El bolero. Tras las huellas del bolero en México

Agustín Lara con Sindo Garay
Agustín Lara escucha a Sindo Garay interpretar sus canciones.

Por José Felipe García Vargas

El bolero llegó de España y se transformó en la Isla de Cuba para viajar a la península de Yucatán y conquistar a través de las interpretaciones de Guty Cárdenas a todo México.

El trío Los Panchos lo internacionalizaría más tarde, una vez transformado en el Bolero urbano al que Agustín Lara le imprimiría su propio sello, y que se quedó para siempre en el gusto de todos los mexicanos.

Orígenes del Bolero
Este ritmo tiene sus orígenes, según algunos historiadores, en Inglaterra donde se interpretaba la ‘country dance’, danza del campo o del país, la cual gozó – hacia finales del Siglo XVII y en los albores del XVIII – de mucha popularidad en Francia. Allí se convirtió en contradanza, un baile de carácter más popular que los colonizadores Franceses llevaron a América. Para su ejecución coreográfica, las personas se situaban frente a frente, una hilera de hombres y otra de mujeres. Esto fascinó a los esclavos negros de Haití, pues era similar a algunas danzas primitivas de África.

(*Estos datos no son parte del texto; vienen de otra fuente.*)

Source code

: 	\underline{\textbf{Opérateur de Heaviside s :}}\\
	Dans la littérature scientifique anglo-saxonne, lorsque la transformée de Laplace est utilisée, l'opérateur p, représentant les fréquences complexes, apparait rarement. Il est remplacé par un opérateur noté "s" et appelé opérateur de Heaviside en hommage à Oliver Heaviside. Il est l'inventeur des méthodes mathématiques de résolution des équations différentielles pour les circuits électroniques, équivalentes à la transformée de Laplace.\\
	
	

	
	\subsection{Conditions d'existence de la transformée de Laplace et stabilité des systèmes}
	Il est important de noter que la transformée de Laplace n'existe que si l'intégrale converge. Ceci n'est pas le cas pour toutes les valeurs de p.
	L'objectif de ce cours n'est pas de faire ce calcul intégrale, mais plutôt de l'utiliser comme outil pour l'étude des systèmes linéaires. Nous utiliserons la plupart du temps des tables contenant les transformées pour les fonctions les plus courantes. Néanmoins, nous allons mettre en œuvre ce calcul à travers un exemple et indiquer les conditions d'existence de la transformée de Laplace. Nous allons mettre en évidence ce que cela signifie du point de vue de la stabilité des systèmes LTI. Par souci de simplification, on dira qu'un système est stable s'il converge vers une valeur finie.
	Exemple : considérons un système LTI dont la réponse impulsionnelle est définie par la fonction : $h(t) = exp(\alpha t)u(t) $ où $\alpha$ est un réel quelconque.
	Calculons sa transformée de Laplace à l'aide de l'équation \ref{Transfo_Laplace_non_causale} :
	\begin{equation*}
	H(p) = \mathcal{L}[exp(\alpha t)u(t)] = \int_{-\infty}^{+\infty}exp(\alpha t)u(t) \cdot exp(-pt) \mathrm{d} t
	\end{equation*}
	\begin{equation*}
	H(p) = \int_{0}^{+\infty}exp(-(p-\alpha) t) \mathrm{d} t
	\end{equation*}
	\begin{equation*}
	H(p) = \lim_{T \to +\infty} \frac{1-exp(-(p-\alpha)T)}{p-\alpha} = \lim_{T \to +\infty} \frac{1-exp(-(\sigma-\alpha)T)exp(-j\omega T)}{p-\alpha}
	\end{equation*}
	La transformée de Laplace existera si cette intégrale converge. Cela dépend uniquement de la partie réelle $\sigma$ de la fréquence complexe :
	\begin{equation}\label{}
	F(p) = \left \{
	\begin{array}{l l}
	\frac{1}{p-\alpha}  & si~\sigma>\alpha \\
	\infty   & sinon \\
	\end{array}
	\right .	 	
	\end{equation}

Paralelamente, en la segunda mitad del Siglo XVIII llegaron a Cuba una contradanza y un bolero españoles. Éste último no se parecía en nada al que se interpreta en la actualidad en la hermosa isla Caribeña, pues el bolero español se escribía en compás de 3/4 mientras que el bolero cubano (a partir de 1840 aproximadamente), se escribe en compás de 2/4 y, lo mismo en la línea acompañante de la guitarra que en la melodía, el acento sonoro-percutivo del cinquillo cubano (se piensa que éste se incorporó alrededor de 1870) se impone a las palabras del texto literario. Solamente que en aquel entonces no se le llamaba Bolero, sino “boleras”.

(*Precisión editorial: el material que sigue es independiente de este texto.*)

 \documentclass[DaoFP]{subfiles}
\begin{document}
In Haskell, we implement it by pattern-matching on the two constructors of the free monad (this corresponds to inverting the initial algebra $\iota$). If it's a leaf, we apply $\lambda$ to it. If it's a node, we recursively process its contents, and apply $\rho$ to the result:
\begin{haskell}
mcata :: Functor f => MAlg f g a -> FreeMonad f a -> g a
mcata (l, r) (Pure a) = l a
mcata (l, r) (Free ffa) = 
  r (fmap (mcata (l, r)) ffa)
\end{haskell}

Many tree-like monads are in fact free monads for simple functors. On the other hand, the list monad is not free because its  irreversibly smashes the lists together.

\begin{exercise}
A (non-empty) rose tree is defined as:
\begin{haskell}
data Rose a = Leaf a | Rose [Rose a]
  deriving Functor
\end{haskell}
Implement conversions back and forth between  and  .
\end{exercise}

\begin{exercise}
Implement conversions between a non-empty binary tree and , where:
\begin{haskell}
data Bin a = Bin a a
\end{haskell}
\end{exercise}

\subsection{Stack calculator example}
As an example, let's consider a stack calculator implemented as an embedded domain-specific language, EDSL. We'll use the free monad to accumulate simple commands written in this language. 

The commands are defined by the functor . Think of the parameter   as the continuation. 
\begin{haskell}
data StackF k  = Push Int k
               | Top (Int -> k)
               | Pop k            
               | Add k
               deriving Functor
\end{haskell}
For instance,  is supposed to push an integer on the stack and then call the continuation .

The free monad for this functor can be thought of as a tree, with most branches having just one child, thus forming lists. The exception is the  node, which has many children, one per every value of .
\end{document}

A finales de esa centuria los africanos se rebelaron y la esclavitud fue abolida en Haití, los franceses se refugiaron en Santiago de Cuba, donde su contradanza francesa africanizada se difundió con rapidez. Las primeras contradanzas cubanas vieron la luz a partir de 1803.

Cuba tuvo entonces dos tipos de contradanza: La más popular traída por los franceses a tierras santiagueras. Y la española, que era más lenta y elegante, la cual había sido llevado a La Habana por la aristocracia española. De ambas variantes tuvieron su origen el danzón, la clave, la guajira y la criolla. Los cubanos en aquella época habían asociado ya a la música con el vocablo Bolero.

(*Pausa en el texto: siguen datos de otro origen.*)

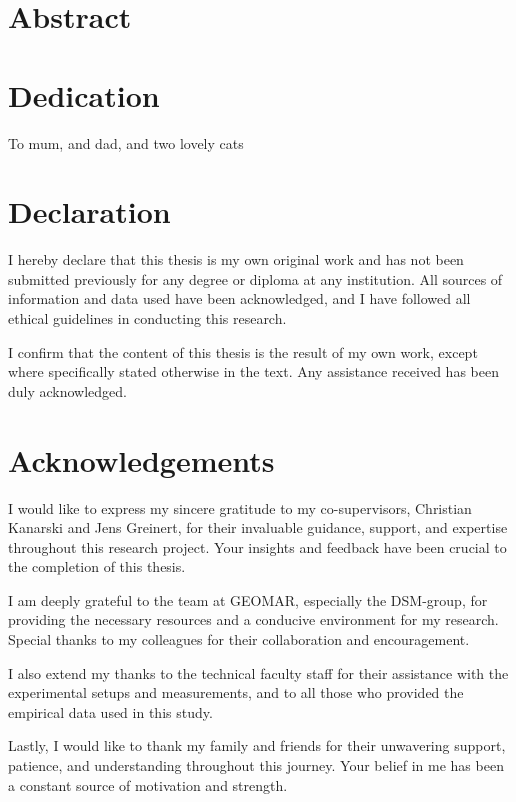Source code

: \documentclass[a4paper,11pt]{report}
\begin{document}
\newpage

\chapter*{Abstract}



\newpage

\chapter*{Dedication}
To mum, and dad, and two lovely cats

\chapter*{Declaration}

I hereby declare that this thesis is my own original work and has not been submitted previously for any degree or diploma at any institution. All sources of information and data used have been acknowledged, and I have followed all ethical guidelines in conducting this research.

I confirm that the content of this thesis is the result of my own work, except where specifically stated otherwise in the text. Any assistance received has been duly acknowledged.

\chapter*{Acknowledgements}
I would like to express my sincere gratitude to my co-supervisors, Christian Kanarski and Jens Greinert, for their invaluable guidance, support, and expertise throughout this research project. Your insights and feedback have been crucial to the completion of this thesis.

I am deeply grateful to the team at GEOMAR, especially the DSM-group, for providing the necessary resources and a conducive environment for my research. Special thanks to my colleagues for their collaboration and encouragement.

I also extend my thanks to the technical faculty staff for their assistance with the experimental setups and measurements, and to all those who provided the empirical data used in this study.

Lastly, I would like to thank my family and friends for their unwavering support, patience, and understanding throughout this journey. Your belief in me has been a constant source of motivation and strength.
\end{document}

Tiempo más adelante, por cuestiones políticas, se dio en Cuba una corriente migratoria hacia México. Estos migrantes trajeron a su regreso a la isla los corridos, cuyas letras eran, a la usanza de los antiguos juglares, largas historias narrativas compuestas en décimas. Así, los primeros boleros no fueron románticos como los actuales, sino descriptivos de episodios patrióticos.

Los músicos santiagueros comenzaron en aquel entonces a interpretar el danzón imprimiéndole el romanticismo y la sensualidad de la danza habanera. Entre estos grandes creadores destacó el trovador José ‘Pepe’ Sánchez, nacido en Santiago de Cuba el 19 de Marzo de 1856 y fallecido el 3 de Enero de 1918, y a quien la generación de músicos conocida con la Vieja Trova Cubana llamaba “El maestro” por haber sido él quien orientó los destinos del bolero en la provincia de Oriente.

Entre sus discípulos estaba precisamente otra de las grandes glorias de la música cubana: Sindo Garay.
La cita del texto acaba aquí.